Basics of Group Representation
The representation of a group G is a mapping from any g\in G to a linear operator \cal{D}(g) that preserves the group multiplication.
Note:
- Recall that operators are linear transformations that map one vector to another vector. So the multiplication between two operators \cal{D}(g_1)\cal{D}(g_2) is defined as two sequential transformations \begin{equation}\cal{D}(g_1)\cal{D}(g_2)\,\,|\psi\rangle:= \cal{D}(g_1)\,\Big(\cal{D}(g_2)|\psi\rangle\Big)\end{equation} when acting on any vector |\psi\rangle.
- The requirement of preserving the group multiplication means \begin{equation}\cal{D}(g_1)\cal{D}(g_2)=\cal{D}(g_1g_2)\,\tag{1}\end{equation} for any g_1,g_2\in G.
[Exercise 1] Prove that the representation forms a group.
[Solution]
- Closure: By Eq. (1).
- Associativity: \begin{eqnarray}\cal{D}(g_1)\Big(\cal{D}(g_2)\cal{D}(g_3)\Big)=\cal{D}(g_1)\cal{D}(g_2g_3)&=&\cal{D}(g_1(g_2g_3))\\&=&\cal{D}((g_1g_2)g_3)=\cal{D}(g_1g_2)\cal{D}(g_3)=\Big(\cal{D}(g_1)\cal{D}(g_2)\Big)\cal{D}(g_3)\end{eqnarray}
- Identity element is \cal{D}(e) because \cal{D}(g)\cal{D}(e)=\cal{D}(ge)=\cal{D}(g) and \cal{D}(e)\cal{D}(g)=\cal{D}(eg)=\cal{D}(g).
- Inverse element for any \cal{D}(g) is \cal{D}(g^{-1}) because \cal{D}(g^{-1})\cal{D}(g)=\cal{D}(g^{-1}g)=\cal{D}(e) and \cal{D}(g)\cal{D}(g^{-1})=\cal{D}(gg^{-1})=\cal{D}(e).
Note:
- From the above exercise, we can see that Eq. (1) already contains the requirements that \begin{equation}\cal{D}(e)=\cal{I}\,.\end{equation} and that all the operators in the representation must be invertible \begin{equation}\cal{D}^{-1}(g):=\cal{D}(g^{-1})\,.\end{equation}
As shown in this post, given a basis |\alpha_1\rangle, \cdots, |\alpha_n\rangle, there is one-to-one correspondence between an operator and its matrix form: \begin{equation}\cal{D}(g) \Big[|\alpha_1\rangle, \cdots, |\alpha_n\rangle\Big]=\Big[|\alpha_1\rangle, \cdots, |\alpha_n\rangle\Big]\,\mathbf{D}(g)\,.\end{equation} So in some textbook, the representation of a group G is directly defined as a mapping from any g\in G to a n\times n invertible matrix of complex numbers \mathbf{D}(g).
Remarks:
- All the invertible matrices form a group under matrix multiplication called general linear group \text{GL}\left(n, \mathbb{C}\right).

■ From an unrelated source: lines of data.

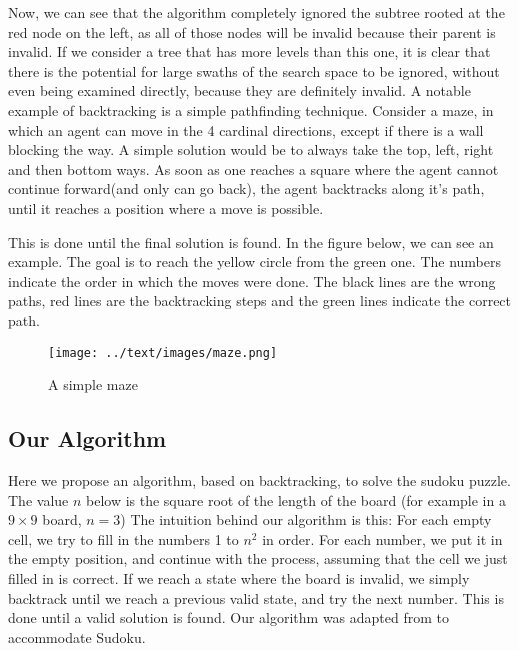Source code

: \documentclass[16pt]{article}
\begin{document}
Now, we can see that the algorithm completely ignored the subtree rooted at the red node on the left, as all of those nodes will be invalid because their parent is invalid.
If we consider a tree that has more levels than this one, it is clear that there is the potential for large swaths of the search space to be ignored, without even being examined directly, because they are definitely invalid.
\newline
\newline
A notable example of backtracking is a simple pathfinding technique.
Consider a maze, in which an agent can move in the 4 cardinal directions, except if there is a wall blocking the way.
A simple solution would be to always take the top, left, right and then bottom ways. As soon as one reaches a square where the agent cannot continue forward(and only can go back), 
the agent backtracks along it's path, until it reaches a position where a move is possible.

This is done until the final solution is found.
\newline
\newline
In the figure below, we can see an example. The goal is to reach the yellow circle from the green one.
The numbers indicate the order in which the moves were done. The black lines are the wrong paths, red lines are the backtracking steps and the green lines indicate the correct path.
\begin{figure}[H]
    \centering
    \texttt{[image: ../text/images/maze.png]}
    \caption{A simple maze}
\end{figure}

\subsection {Our Algorithm}
Here we propose an algorithm, based on backtracking, to solve the sudoku puzzle.
The value $n$ below is the square root of the length of the board (for example in a $9 \times 9 $ board, $n = 3$)
\newline
\newline
The intuition behind our algorithm is this: 
For each empty cell, we try to fill in the numbers 1 to $n^2$ in order. For each number, we put it in the empty position, and continue with the process, assuming that the cell we just filled in is correct.
If we reach a state where the board is invalid, we simply backtrack until we reach a previous valid state, and try the next number.
\newline
This is done until a valid solution is found.
\newline
\newline
Our algorithm was adapted from \cite{backtracking_paper} to accommodate Sudoku.
\end{document}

- There is no requirement for the dimension n. In other word, a group can has representations in any dimensions.
- The same operator \cal{D}(g) has different but similar matrix forms under different basis \begin{equation}\mathbf{D'}(g)=\mathbf{S}^{-1}\,\mathbf{D}(g)\,\mathbf{S}\,.\end{equation} The central task of representation theory is to find a suitable basis within which the matrix form \mathbf{D'}(g) becomes block diagonal if \mathbf{D}(g) is not block diagonal.
- In an orthonormal basis, \mathbf{D}(e)=\mathbf{I}. Then in any basis, \mathbf{D'}(e)=\mathbf{I} by similar transformation.
Adjoint Representation
For any finite group G, its group elements can form a basis |g_1\rangle, \cdots, |g_n\rangle of a representation space. There is a so-called adjoint representation \cal{A} defined by \begin{equation}\cal{A}(g)\,|h\rangle :=| g hg^{-1}\tag{2}\rangle\end{equation} for any g, h\in G.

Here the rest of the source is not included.